It’s always interesting to observe the customs of others, especially when your own customs are informed or affected by the observation. Likewise, it is said that travel broadens the mind. That is certainly true in most cases although I have to say by no means all. But that’s a discussion for another day.

Like smoking and mobile phones at home, many States have banned smoking in public places and the use of cell phones whilst driving. But they are not universal bans. I quote heavily from the Wednesday July 29th edition of USA Today (page 8A). All rights to those quotes go to the original author. I’m not discussing smoking here.

Apparently ‘Cellphones are as much part of American’s lives as cars these days’ with the number of subscribers,‘270 million’, outnumbering that of registered cars. For all sorts of reasons [see  ‘Smart Mobs’ 2001 – Howard Rheingold] Americans were late adopters of the cell phone, but are now making up for it. During the two weeks we’ve been here we’ve seen all manner and ages of people using all types of cell phones to call (often, like the quiet coach gob-merchant – to SHOUT), to receive calls and to text.

However, there is still no blanket (Federal) ban on texting whilst driving. On our trip from Newark NJ airport into Manhattan, we saw one guy texting on two phones – while we drove slowly through the Lincoln Tunnel. Slowly I grant, but in his case – dangerously. To and from San Francisco airport both shuttle drivers answered calls, briefly, but nevertheless answered. We saw many such car-phone discussions in both Seattle and San Francisco.

But there seems to be a growing debate over here about such usage and David Teater (senior director for transportation initiatives at the National safety Council) asks ‘How many more lives need to be lost before we enact and aggressively enforce laws…?’. Over here the debate isn’t just whether to use hands-free devices or not – it’s whether to allow the phone to be used at all. I wonder how vociferous that debate will become at home?

Truck drivers are apparently 23 times more likely to have a collision when texting than when not texting (which beggars the question: how many times are they likely to have a collision anyway?).
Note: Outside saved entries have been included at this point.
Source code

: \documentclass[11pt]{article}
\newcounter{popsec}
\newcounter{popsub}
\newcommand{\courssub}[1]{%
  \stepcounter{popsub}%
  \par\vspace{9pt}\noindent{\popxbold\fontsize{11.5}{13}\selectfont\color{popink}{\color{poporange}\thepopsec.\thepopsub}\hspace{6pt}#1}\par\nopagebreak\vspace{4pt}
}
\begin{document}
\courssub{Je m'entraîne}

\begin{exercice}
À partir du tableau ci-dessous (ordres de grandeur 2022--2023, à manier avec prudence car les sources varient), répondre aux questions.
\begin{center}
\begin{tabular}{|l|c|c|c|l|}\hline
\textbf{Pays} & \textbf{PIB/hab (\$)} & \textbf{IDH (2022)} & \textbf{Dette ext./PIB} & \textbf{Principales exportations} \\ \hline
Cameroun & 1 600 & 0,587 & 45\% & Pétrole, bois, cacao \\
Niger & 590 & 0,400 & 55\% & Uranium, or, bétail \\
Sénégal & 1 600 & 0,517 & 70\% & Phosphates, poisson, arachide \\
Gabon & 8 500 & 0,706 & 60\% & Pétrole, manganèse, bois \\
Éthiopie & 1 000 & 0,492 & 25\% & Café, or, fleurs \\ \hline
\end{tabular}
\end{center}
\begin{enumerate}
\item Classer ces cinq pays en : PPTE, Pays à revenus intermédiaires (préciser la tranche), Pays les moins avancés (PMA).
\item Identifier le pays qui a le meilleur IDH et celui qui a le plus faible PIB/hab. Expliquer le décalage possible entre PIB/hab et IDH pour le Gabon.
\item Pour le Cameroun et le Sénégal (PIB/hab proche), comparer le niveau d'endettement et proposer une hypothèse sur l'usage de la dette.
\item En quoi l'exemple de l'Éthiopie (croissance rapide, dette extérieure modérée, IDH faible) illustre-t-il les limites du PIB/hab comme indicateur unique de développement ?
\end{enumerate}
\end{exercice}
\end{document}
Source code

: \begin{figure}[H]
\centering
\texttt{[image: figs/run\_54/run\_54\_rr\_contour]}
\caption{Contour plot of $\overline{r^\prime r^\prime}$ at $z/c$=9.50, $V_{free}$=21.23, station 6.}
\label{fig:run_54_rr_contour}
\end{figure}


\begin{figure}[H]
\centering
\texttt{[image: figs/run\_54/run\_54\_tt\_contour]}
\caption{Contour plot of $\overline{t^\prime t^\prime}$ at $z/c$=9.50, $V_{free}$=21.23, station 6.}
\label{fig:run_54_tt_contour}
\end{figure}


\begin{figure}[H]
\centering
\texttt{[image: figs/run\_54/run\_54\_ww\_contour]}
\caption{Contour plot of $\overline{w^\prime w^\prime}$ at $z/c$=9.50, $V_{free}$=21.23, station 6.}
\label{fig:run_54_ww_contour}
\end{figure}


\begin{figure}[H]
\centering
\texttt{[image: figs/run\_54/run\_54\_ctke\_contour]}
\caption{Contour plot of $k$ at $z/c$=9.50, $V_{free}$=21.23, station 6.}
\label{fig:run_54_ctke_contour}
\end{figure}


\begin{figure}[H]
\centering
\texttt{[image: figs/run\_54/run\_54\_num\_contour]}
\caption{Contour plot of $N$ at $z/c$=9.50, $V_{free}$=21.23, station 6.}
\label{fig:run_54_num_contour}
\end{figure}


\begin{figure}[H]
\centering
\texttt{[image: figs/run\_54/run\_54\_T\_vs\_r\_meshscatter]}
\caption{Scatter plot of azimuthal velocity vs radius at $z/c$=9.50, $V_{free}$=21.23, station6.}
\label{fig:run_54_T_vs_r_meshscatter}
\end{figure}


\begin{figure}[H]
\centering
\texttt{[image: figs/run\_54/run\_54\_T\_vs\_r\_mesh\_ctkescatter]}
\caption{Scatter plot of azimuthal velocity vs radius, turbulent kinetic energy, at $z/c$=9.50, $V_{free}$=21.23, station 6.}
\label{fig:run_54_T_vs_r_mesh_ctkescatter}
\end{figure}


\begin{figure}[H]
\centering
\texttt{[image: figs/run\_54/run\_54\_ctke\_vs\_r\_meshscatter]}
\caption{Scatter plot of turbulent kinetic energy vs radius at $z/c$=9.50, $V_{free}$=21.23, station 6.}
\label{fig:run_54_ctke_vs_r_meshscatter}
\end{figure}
The discussion about a blanket ban on talking on the phone is being debated state by state and 21 States (and DC) ban any use by ‘novice drivers’. Five States have bans similar to the UK, where only hands free devices can be used. But we’ve been in two of these and like the UK, have constantly seen the law broken.

Now, I’m as guilty as the next person for using my phone whilst driving, but always hands-free. And, I no longer text or tie my shoelaces while the car is mobile!! It would be hard to argue though that talking on the phone is any more dangerous than talking to passengers. On a recent bus ride a sign above the driver said something like: You may ask the driver for directions but do not engage in conversation as it is dangerous. What’s the difference?

Do other in-car distractions vie for banning too? Noisy children? Chatty aunts/wives/husbands/uncles? I don’t know – what do you think?